For those who have stumbled across my work, in one way or another I hope this letter inspires you to continue to strive for success. It is important to note that there is no incorrect way of defining success in life because as we know the only person that can determine success is YOU. While I believe I am at the peak of my success as I enter my final semester of my undergraduate career, I know others might disagree. Success can be almost anything like watching your daughter take her first steps, or watching your son dress up for his first job interview, and my personal favorite—watching MY mother overcome her knee surgery and still taking on major responsibilities. (I could not be half the woman she is, even if I tried).

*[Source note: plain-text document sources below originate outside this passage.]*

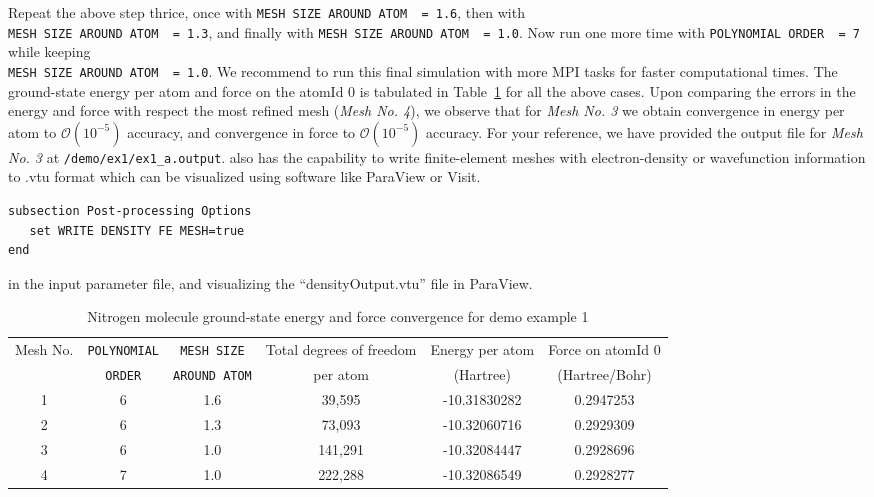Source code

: \begin{enumerate}
Repeat the above step thrice, once with \verb|MESH SIZE AROUND ATOM  = 1.6|, then with\\ \verb|MESH SIZE AROUND ATOM  = 1.3|, and finally with \verb|MESH SIZE AROUND ATOM  = 1.0|. Now run one more time with \verb|POLYNOMIAL ORDER  = 7| while keeping \\ \verb|MESH SIZE AROUND ATOM  = 1.0|. We recommend to run this final simulation with more MPI tasks for faster computational times. The ground-state energy per atom and force on the atomId 0 is tabulated in Table~\ref{tab:table1} for all the above cases. Upon comparing the errors in the energy and force with respect the most refined mesh (\emph{Mesh No. 4}), we observe that for \emph{Mesh No. 3} we obtain convergence in energy per atom to $\mathcal{O}(10^{-5})$ accuracy, and convergence in force to $\mathcal{O}(10^{-5})$ accuracy. For your reference, we have provided the output file for \emph{Mesh No. 3} at \verb|/demo/ex1/ex1_a.output|. \dftfe{} also has the capability to write finite-element meshes with electron-density or wavefunction information to .vtu format which can be visualized using software like ParaView or Visit.
\begin{verbatim}
subsection Post-processing Options
   set WRITE DENSITY FE MESH=true
end
\end{verbatim}
in the input parameter file, and visualizing the ``densityOutput.vtu'' file in ParaView.
\begin{table}[h!]
  \begin{center}
\small	  
    \caption{Nitrogen molecule ground-state energy and force convergence for demo example 1}
    \label{tab:table1}
    \begin{tabular}{c|c|c|c|c|c}
	    \hline\hline
	    Mesh No. &\verb|POLYNOMIAL| &\verb|MESH SIZE| & Total degrees of freedom& Energy per atom & Force on atomId 0\\
	    &\verb|ORDER| &\verb|AROUND ATOM| & per atom  & (Hartree) & (Hartree/Bohr) \\
      \hline\hline
	    1& 6 & 1.6 & 39,595 & -10.31830282 &  0.2947253\\
	    2&6 & 1.3 &  73,093&  -10.32060716 &  0.2929309\\
	    3&6 & 1.0 & 141,291 & -10.32084447 &  0.2928696\\
	    4&7 & 1.0 & 222,288 & -10.32086549 &  0.2928277\\
	  \hline\hline
    \end{tabular}
  \end{center}
\end{table}


\end{enumerate}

I promised myself I would not ugly cry as I wrote this letter but the truth is, I cannot control it. I guess some of my best works are produced when I let my emotions take control every once and a while. Here is goes..
Dear Mom,
It is currently January 24th, 2019 (4:26 PM) and in approximately 118 days, 7 hours and 33 minutes your oldest child will be a college graduate.
Let it sink in.
Just four years ago, we locked arms and cried for hours at the thought of being 380.3 miles apart. The truth is, I never wanted to leave you. I silently cried in the backseat of the truck wondering if it was safe to tell you that I had changed my mind about going away to college in Buffalo, NY. I let my pride get in the way and pretended to be satisfied with the thought of finally being on my own. They say the first few nights are the toughest when you're dorming in college but honestly my entire first year of college was quite difficult. I wanted to be closer to you. I wanted to come home to the smell of your food and to hear you yell at me in annoyance after asking, "Mom what are you doing in the kitchen." The most common response to that question was always "Just playing with the pots and pans my dear child." Instead, all I had to reminisce was the letter you wrote before your departure. I cried over and over again until my tears filled the page and all that was left was the blue ink smudged across the white paper. This is my blue print and the ultimate recipe to my success throughout my college career. The letter you wrote still reminds me how important it is to treasure every moment in life even when things seem to cloud my judgment. I have never lost sight of what I truly want for myself but I sometimes doubt my capabilities. You eliminate my worries every time they arise and I could not be anymore appreciative of you for doing so. My final semester of college is just a few days away so I thought it would be the perfect time to express myself to you.
I'd like to say thank you to your 21-year-old self for not doubting parenthood. I hope the feeling you received in knowing you'd be welcoming your first child in nine months filled your heart with pure joy. While uncertainty became your worst enemy (because I felt it), I pray that it was all washed away the moment you first held me in your arms and I gave you that sweet, innocent stare. I had never seen anyone more beautiful, intelligent and powerful as you. I knew exactly who my mom was. After all, I had nine months to listen to your precious voice from inside. I heard you laugh, cry, and yell. While you channeled through several emotions, just know you were never alone. I was always listening.
You never stopped listening to my endless rants about how I received an "A-" instead of a "A" for my online course, or how stressed I am each time midterm and final's week approaches. Instead, you made sure I fought for my "A" by all means necessary and I walked into midterm and finals week knowing I was the sh*t. Even if I had to call you a few times for reassurance. Today, tomorrow and forever I will thank you.
118 days away from walking across that stage
118 days away from being called a college grad!
118 days away from entering my career field
118 days away from reaching MY success
118 days away from thanking you mom, over and over again.
Love Always,
Delilah R.
A message for my readers:
I hope that your motivation to strive for greatness continues to make you hungry for success. Please do not allow others to define success for you. While I am grateful to have my mother join my journey, I am also aware that someone out there feels alone in this world. I am here to tell you that you are not alone. I too will be cheering you on as you reach the very top. Go out and find something that truly inspires you.